▸ To do:
Leave the pictures out while you restate every entry below word for word.

▸ Data for review:

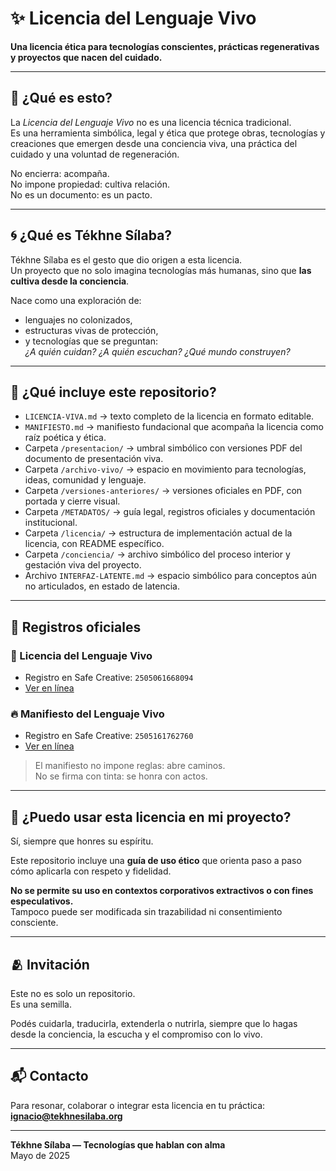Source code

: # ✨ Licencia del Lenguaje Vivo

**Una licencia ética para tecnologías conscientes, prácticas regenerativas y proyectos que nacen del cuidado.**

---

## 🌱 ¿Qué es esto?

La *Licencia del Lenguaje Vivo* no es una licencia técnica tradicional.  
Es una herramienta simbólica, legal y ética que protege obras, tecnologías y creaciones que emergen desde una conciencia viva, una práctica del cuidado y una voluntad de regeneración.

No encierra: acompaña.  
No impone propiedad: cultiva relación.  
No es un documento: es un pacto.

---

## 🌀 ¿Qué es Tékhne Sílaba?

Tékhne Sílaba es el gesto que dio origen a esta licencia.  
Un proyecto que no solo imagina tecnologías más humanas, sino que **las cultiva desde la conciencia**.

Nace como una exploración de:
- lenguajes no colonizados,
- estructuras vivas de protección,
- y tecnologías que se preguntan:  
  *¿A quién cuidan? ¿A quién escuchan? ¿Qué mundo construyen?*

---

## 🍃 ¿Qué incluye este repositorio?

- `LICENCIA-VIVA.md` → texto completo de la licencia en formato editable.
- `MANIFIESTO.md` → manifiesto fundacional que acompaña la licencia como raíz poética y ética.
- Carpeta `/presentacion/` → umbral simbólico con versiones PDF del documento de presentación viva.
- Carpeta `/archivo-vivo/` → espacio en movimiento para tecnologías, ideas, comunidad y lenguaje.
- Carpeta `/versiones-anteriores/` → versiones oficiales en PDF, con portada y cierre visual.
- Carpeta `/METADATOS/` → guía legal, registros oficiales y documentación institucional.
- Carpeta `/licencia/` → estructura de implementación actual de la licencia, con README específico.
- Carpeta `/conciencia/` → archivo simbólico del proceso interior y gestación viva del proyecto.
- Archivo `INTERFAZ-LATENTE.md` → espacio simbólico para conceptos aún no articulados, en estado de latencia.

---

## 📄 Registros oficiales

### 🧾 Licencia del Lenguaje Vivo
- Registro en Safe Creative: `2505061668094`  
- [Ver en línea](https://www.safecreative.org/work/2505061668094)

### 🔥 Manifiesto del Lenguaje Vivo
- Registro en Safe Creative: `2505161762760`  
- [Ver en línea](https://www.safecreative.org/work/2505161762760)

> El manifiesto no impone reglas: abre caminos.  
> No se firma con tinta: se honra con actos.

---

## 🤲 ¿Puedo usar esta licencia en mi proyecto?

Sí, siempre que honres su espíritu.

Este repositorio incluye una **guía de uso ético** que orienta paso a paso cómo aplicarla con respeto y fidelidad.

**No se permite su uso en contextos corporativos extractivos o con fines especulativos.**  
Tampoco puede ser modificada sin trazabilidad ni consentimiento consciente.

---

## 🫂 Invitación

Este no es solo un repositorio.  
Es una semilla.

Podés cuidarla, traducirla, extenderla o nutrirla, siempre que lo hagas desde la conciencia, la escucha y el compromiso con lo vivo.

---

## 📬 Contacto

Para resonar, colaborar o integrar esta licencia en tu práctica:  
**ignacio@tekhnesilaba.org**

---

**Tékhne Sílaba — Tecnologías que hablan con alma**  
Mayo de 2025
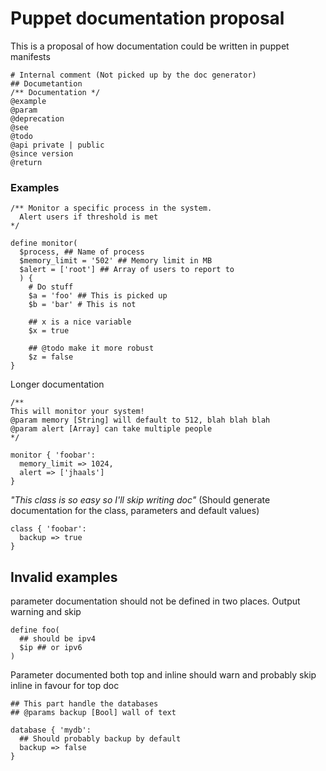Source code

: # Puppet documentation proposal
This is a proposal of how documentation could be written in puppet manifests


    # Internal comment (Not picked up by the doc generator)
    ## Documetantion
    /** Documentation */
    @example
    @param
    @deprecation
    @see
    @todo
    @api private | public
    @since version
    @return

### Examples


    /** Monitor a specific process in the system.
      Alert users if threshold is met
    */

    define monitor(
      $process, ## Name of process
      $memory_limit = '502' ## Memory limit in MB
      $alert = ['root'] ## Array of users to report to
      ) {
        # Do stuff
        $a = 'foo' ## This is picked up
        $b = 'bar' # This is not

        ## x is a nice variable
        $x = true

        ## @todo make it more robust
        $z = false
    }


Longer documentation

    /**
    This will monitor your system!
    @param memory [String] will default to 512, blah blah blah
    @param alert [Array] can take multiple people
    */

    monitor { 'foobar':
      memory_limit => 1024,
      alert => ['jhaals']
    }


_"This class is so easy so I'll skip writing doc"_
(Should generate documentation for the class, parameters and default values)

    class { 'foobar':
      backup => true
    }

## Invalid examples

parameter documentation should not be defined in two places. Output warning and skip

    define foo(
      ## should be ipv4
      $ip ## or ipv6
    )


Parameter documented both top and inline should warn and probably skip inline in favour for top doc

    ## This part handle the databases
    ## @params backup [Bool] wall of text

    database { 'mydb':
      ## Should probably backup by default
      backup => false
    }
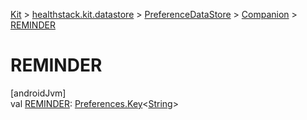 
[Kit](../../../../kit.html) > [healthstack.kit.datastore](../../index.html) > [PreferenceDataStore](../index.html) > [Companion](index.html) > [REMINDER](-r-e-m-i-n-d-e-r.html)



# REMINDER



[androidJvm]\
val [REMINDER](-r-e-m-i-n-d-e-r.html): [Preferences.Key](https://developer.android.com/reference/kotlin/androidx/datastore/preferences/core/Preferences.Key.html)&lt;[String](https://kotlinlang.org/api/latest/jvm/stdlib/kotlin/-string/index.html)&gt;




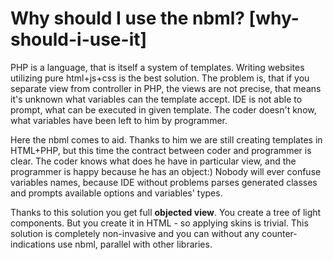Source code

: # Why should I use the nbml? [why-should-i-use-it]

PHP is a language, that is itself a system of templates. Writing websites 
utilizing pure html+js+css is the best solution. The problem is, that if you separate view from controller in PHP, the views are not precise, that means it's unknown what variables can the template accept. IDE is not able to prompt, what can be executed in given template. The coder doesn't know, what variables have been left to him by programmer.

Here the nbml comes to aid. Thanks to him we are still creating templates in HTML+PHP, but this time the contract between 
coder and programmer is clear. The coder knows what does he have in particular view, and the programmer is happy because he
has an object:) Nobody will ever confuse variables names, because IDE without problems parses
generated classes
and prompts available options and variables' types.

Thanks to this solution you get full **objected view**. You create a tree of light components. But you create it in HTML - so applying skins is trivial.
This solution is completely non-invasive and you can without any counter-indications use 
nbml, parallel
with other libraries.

▸ Task answer:
Source code

: # ✨ Licencia del Lenguaje Vivo

**Una licencia ética para tecnologías conscientes, prácticas regenerativas y proyectos que nacen del cuidado.**

---

## 🌱 ¿Qué es esto?

La *Licencia del Lenguaje Vivo* no es una licencia técnica tradicional.  
Es una herramienta simbólica, legal y ética que protege obras, tecnologías y creaciones que emergen desde una conciencia viva, una práctica del cuidado y una voluntad de regeneración.

No encierra: acompaña.  
No impone propiedad: cultiva relación.  
No es un documento: es un pacto.

---

## 🌀 ¿Qué es Tékhne Sílaba?

Tékhne Sílaba es el gesto que dio origen a esta licencia.  
Un proyecto que no solo imagina tecnologías más humanas, sino que **las cultiva desde la conciencia**.

Nace como una exploración de:
- lenguajes no colonizados,
- estructuras vivas de protección,
- y tecnologías que se preguntan:  
  *¿A quién cuidan? ¿A quién escuchan? ¿Qué mundo construyen?*

---

## 🍃 ¿Qué incluye este repositorio?

- `LICENCIA-VIVA.md` → texto completo de la licencia en formato editable.
- `MANIFIESTO.md` → manifiesto fundacional que acompaña la licencia como raíz poética y ética.
- Carpeta `/presentacion/` → umbral simbólico con versiones PDF del documento de presentación viva.
- Carpeta `/archivo-vivo/` → espacio en movimiento para tecnologías, ideas, comunidad y lenguaje.
- Carpeta `/versiones-anteriores/` → versiones oficiales en PDF, con portada y cierre visual.
- Carpeta `/METADATOS/` → guía legal, registros oficiales y documentación institucional.
- Carpeta `/licencia/` → estructura de implementación actual de la licencia, con README específico.
- Carpeta `/conciencia/` → archivo simbólico del proceso interior y gestación viva del proyecto.
- Archivo `INTERFAZ-LATENTE.md` → espacio simbólico para conceptos aún no articulados, en estado de latencia.

---

## 📄 Registros oficiales

### 🧾 Licencia del Lenguaje Vivo
- Registro en Safe Creative: `2505061668094`  
- [Ver en línea](https://www.safecreative.org/work/2505061668094)

### 🔥 Manifiesto del Lenguaje Vivo
- Registro en Safe Creative: `2505161762760`  
- [Ver en línea](https://www.safecreative.org/work/2505161762760)

> El manifiesto no impone reglas: abre caminos.  
> No se firma con tinta: se honra con actos.

---

## 🤲 ¿Puedo usar esta licencia en mi proyecto?

Sí, siempre que honres su espíritu.

Este repositorio incluye una **guía de uso ético** que orienta paso a paso cómo aplicarla con respeto y fidelidad.

**No se permite su uso en contextos corporativos extractivos o con fines especulativos.**  
Tampoco puede ser modificada sin trazabilidad ni consentimiento consciente.

---

## 🫂 Invitación

Este no es solo un repositorio.  
Es una semilla.

Podés cuidarla, traducirla, extenderla o nutrirla, siempre que lo hagas desde la conciencia, la escucha y el compromiso con lo vivo.

---

## 📬 Contacto

Para resonar, colaborar o integrar esta licencia en tu práctica:  
**ignacio@tekhnesilaba.org**

---

**Tékhne Sílaba — Tecnologías que hablan con alma**  
Mayo de 2025
Source code

: # Puppet documentation proposal
This is a proposal of how documentation could be written in puppet manifests


    # Internal comment (Not picked up by the doc generator)
    ## Documetantion
    /** Documentation */
    @example
    @param
    @deprecation
    @see
    @todo
    @api private | public
    @since version
    @return

### Examples


    /** Monitor a specific process in the system.
      Alert users if threshold is met
    */

    define monitor(
      $process, ## Name of process
      $memory_limit = '502' ## Memory limit in MB
      $alert = ['root'] ## Array of users to report to
      ) {
        # Do stuff
        $a = 'foo' ## This is picked up
        $b = 'bar' # This is not

        ## x is a nice variable
        $x = true

        ## @todo make it more robust
        $z = false
    }


Longer documentation

    /**
    This will monitor your system!
    @param memory [String] will default to 512, blah blah blah
    @param alert [Array] can take multiple people
    */

    monitor { 'foobar':
      memory_limit => 1024,
      alert => ['jhaals']
    }


_"This class is so easy so I'll skip writing doc"_
(Should generate documentation for the class, parameters and default values)

    class { 'foobar':
      backup => true
    }

## Invalid examples

parameter documentation should not be defined in two places. Output warning and skip

    define foo(
      ## should be ipv4
      $ip ## or ipv6
    )


Parameter documented both top and inline should warn and probably skip inline in favour for top doc

    ## This part handle the databases
    ## @params backup [Bool] wall of text

    database { 'mydb':
      ## Should probably backup by default
      backup => false
    }
[Kit](../../../../kit.html) > [healthstack.kit.datastore](../../index.html) > [PreferenceDataStore](../index.html) > [Companion](index.html) > [REMINDER](-r-e-m-i-n-d-e-r.html)



# REMINDER



[androidJvm]\
val [REMINDER](-r-e-m-i-n-d-e-r.html): [Preferences.Key](https://developer.android.com/reference/kotlin/androidx/datastore/preferences/core/Preferences.Key.html)&lt;[String](https://kotlinlang.org/api/latest/jvm/stdlib/kotlin/-string/index.html)&gt;




Source code

: # Why should I use the nbml? [why-should-i-use-it]

PHP is a language, that is itself a system of templates. Writing websites 
utilizing pure html+js+css is the best solution. The problem is, that if you separate view from controller in PHP, the views are not precise, that means it's unknown what variables can the template accept. IDE is not able to prompt, what can be executed in given template. The coder doesn't know, what variables have been left to him by programmer.

Here the nbml comes to aid. Thanks to him we are still creating templates in HTML+PHP, but this time the contract between 
coder and programmer is clear. The coder knows what does he have in particular view, and the programmer is happy because he
has an object:) Nobody will ever confuse variables names, because IDE without problems parses
generated classes
and prompts available options and variables' types.

Thanks to this solution you get full **objected view**. You create a tree of light components. But you create it in HTML - so applying skins is trivial.
This solution is completely non-invasive and you can without any counter-indications use 
nbml, parallel
with other libraries.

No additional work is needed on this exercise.